Please note: This course will be taught in hybrid mode. Hybrid delivery of courses will include synchronous live sessions during which on campus and online students will be taught simultaneously.
Robert W. Walker, Ph. D. is Associate Professor of Quantitative Methods in the Atkinson Graduate School of Management at Willamette University. Though his Ph.D. is in political science, Professor Walker has taught statistics and research methods to both undergraduate and graduate students at Dartmouth College, Texas A&M University, Washington University in Saint Louis, and Rice University prior to his arrival at Atkinson in addition to courses in political economy. He was a regular instructor in the National Science Foundation’s Empirical Implications of Theoretical Models summer program at Washington University in Saint Louis and has regularly taught courses in the analysis of longitudinal data at the Essex Summer School in Social Science Data Analysis in the United Kingdom.
His joint work received the Warren Miller Prize for the best published paper in 2009 in Political Analysis, the journal of the Society for Political Methodology and the most cited journal in Political Science during the most recent evaluation period. His published work spans international political economy, political methodology, and the political economy of state and municipal bond markets.
Course Content
This course reflects a years long collaboration between the legendary Professor Harold D. Clarke, Ph. D. of the University of Texas at Dallas and I that begins by thinking about the core issues of data collected over time. In 2019, we merged our separate courses to reflect the crucial role of time series analysis in the analysis of data that vary over time and space. The course is dedicated to Harold’s memory.

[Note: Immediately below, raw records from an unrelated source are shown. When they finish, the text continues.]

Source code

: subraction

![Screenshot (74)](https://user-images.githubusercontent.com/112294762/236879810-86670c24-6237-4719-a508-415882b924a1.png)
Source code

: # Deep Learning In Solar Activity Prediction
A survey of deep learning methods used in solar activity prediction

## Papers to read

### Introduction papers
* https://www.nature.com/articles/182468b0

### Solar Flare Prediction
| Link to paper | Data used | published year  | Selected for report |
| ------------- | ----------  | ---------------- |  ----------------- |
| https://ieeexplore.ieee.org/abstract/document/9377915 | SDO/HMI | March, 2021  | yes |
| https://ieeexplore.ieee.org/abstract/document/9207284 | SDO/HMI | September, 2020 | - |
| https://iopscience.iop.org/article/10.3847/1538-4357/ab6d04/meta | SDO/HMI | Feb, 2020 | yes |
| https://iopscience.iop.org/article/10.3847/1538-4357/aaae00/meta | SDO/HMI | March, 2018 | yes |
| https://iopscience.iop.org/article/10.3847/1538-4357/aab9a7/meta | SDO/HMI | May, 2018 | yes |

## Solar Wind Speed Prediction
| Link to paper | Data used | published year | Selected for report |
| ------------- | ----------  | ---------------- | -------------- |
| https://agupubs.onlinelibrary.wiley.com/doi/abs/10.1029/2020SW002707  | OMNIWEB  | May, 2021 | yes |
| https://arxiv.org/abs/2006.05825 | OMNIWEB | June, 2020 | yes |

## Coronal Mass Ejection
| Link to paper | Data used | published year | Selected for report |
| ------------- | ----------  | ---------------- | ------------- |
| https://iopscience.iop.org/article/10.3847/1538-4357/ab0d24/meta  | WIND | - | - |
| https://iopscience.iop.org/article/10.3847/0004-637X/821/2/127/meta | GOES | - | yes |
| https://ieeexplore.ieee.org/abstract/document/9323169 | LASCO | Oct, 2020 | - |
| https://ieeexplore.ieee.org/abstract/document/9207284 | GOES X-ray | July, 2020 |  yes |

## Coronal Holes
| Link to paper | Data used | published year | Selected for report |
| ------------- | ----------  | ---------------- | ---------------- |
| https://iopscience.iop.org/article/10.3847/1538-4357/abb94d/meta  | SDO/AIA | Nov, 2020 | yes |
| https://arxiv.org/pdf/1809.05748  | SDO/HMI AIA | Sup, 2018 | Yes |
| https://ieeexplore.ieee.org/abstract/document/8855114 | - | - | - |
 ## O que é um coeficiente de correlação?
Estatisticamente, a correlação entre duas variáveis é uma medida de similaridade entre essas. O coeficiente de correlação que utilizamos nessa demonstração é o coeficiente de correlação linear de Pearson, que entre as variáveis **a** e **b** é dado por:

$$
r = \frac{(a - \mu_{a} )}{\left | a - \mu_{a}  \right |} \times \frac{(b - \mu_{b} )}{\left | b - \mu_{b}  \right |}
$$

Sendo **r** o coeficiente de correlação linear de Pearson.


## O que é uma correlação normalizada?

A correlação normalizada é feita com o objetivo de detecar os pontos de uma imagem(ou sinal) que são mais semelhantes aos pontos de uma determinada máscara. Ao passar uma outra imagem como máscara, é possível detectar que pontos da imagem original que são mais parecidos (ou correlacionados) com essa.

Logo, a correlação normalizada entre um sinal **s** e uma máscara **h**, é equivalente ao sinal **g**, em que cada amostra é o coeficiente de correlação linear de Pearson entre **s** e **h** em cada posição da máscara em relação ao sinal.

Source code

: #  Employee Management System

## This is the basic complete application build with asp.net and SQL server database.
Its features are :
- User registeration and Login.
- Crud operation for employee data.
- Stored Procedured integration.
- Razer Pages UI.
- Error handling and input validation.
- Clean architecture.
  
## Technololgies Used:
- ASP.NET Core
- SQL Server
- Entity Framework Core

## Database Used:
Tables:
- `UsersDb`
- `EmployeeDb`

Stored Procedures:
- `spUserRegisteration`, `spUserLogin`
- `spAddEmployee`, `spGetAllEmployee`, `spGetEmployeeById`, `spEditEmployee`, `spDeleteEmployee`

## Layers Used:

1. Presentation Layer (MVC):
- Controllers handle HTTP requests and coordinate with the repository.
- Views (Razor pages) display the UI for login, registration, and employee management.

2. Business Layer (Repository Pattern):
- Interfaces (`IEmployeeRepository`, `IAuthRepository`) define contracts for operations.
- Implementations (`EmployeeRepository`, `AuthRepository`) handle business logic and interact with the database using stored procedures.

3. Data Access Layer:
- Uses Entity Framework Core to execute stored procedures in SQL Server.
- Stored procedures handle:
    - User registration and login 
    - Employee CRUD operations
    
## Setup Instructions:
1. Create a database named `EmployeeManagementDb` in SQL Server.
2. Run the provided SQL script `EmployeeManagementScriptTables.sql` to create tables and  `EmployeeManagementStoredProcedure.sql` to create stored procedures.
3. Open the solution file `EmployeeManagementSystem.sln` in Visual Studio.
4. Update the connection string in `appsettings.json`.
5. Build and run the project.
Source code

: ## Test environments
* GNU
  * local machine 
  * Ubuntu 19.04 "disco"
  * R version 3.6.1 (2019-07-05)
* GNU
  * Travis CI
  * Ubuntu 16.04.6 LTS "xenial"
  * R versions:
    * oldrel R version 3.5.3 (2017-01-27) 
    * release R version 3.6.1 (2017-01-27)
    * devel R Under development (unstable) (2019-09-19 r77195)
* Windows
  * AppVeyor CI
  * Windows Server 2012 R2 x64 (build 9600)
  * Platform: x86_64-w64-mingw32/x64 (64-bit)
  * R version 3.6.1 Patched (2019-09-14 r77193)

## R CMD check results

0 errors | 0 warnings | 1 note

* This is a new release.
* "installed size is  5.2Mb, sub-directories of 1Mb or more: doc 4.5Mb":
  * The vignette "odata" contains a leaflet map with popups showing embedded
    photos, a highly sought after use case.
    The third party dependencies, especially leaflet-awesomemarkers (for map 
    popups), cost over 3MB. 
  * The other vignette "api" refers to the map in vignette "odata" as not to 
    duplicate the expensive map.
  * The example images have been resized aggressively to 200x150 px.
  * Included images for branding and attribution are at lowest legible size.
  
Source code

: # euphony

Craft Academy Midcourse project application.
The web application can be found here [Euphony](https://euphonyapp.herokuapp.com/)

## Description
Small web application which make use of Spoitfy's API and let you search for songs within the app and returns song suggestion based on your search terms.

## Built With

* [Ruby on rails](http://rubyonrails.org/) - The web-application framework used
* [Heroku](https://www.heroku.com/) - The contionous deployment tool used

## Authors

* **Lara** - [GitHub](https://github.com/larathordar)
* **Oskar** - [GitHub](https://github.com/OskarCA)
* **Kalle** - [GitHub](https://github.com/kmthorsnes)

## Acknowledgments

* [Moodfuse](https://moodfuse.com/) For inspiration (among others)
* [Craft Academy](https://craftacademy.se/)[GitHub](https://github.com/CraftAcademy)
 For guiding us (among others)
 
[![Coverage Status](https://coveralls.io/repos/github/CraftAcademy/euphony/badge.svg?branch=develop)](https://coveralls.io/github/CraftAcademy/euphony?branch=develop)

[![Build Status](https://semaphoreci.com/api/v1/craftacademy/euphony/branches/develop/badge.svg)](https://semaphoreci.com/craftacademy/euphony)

This course is designed for students who already have training in basic statistics and knowledge of linear regression analysis. The course deals with problems arising from dynamics and combining the time and space dimension in statistical data analysis. In particular, we will work with aggregated time-series data first and then aggregated time-series cross-sectional data e.g. geographic/administrative units over time. This data structure has the advantage of allowing for testing highly general theories with a wide scope but renders data analysis more complicated because one has to consider the time-series aspects (dynamics) and cross-sectional aspects (spatial correlation/unit heterogeneity) at the same time. The course confronts the problems arising from this complex data structure and also provides techniques to control and account for specific complications.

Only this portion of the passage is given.